### WHAT YOU WILL DO
Go through the entries below and copy each line containing the word "textwidth".

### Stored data
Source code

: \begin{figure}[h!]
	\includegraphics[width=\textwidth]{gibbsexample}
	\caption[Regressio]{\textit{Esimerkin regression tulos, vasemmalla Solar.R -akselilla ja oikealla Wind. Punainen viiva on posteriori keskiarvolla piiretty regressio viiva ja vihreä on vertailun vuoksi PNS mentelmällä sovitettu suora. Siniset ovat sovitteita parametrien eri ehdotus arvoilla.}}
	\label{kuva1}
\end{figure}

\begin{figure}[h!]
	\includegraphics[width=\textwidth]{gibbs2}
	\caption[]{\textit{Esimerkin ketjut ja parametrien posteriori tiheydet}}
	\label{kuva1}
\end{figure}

### ANSWER
	\includegraphics[width=\textwidth]{gibbsexample}
	\includegraphics[width=\textwidth]{gibbs2}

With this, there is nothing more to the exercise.